[VTA][Pynq][Chisel] Creating bitstream from Chisel source instead of HLS for Pynq-Z1

Question: I’m trying to generate a bitstream for Pynq-Z1 using the Chisel source code instead of using the HLS as given in the tutorial.

Things I have already done:

Generated VTA.DefaultPynqConfig.v from Chisel source.

For now I’m gui of Vivado 2018.3. I have created IP for the top level XilinxShell ensuring that the part number of Pynq is correct.

For reference, I have also created the bitstream using vivado_hls. After opening this project, in the block design, I have noticed that the structure of Vta HLS is different from the chisel (eg: Vta HLS does not contain VCR or VME).

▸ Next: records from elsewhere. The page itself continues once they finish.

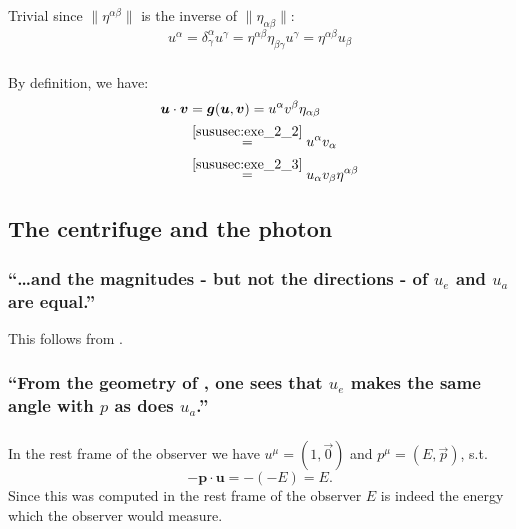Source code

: \subsubsection{ }  \label{sususec:exe_2_3} 
Trivial since $\|\eta^{\alpha\beta}\|$ is the inverse of $\|\eta_{\alpha\beta}\|$:
\begin{equation*} 
	u^\alpha=\delta_\gamma^\alpha u^\gamma=\eta^{\alpha\beta}\eta_{\beta\gamma}u^\gamma=\eta^{\alpha\beta}u_\beta
\end{equation*}

\subsubsection{ }    \label{sususec:exe_2_4} 
 By definition, we have:
 \begin{align*} 
 	\boldsymbol{u}\cdot \boldsymbol{v}&=\boldsymbol{g}(\boldsymbol{u}, \boldsymbol{v})
 	=u^\alpha v^\beta \eta_{\alpha\beta}\\
 	&\overset{\ref{sususec:exe_2_2}}{=}u^\alpha v_\alpha\\
 	&\overset{\ref{sususec:exe_2_3}}{=}u_\alpha v_\beta \eta^{\alpha\beta}\\
 \end{align*}
\subsection{The centrifuge and the photon}\label{susec:2_8} 
\subsubsection{\enquote{\dots and the magnitudes - but not the directions - of $u_e$ and $u_a$ are equal.} }\label{sususec:2_8_p64_1}
This follows from .

\subsubsection{\enquote{From the geometry of , one sees that $u_e$ makes the same angle with $p$ as does $u_a$.} }\label{sususec:2_8_p64_2}
\todo

\subsubsection{ }    \label{sususec:exe_2_5} 
\paragraph{\phantom{,}}
In the rest frame of the observer we have $u^\mu=(1,\vec{0})$ and $p^\mu=(E,\vec{p})$, s.t.
\[-\boldsymbol{p}\cdot\boldsymbol{u}=-(-E)=E.\]
Since this was computed in the rest frame of the observer $E$ is indeed the energy which the observer would measure.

I’m facing issues trying to interface the chisel generated Vta hardware. Any solutions or tips with regards to this would be of great help.

This is an interesting topic.

However, we don’t support end-to-end resnet18 inference yet, and I think that’s the reason we don’t have a script for compiling Chisel VTA for PYNQ.

Good news is that we are actively heading towards bringing end-to-end support for resnet18. Once that is done, I think the effort to bring scripts to compile Chisel VTA for PYNQ would be more meaningful.

An easy work-around would be creating a base module and wrap it around the XilinxShell.

@vegaluis @thierry Please correct me if I’m wrong.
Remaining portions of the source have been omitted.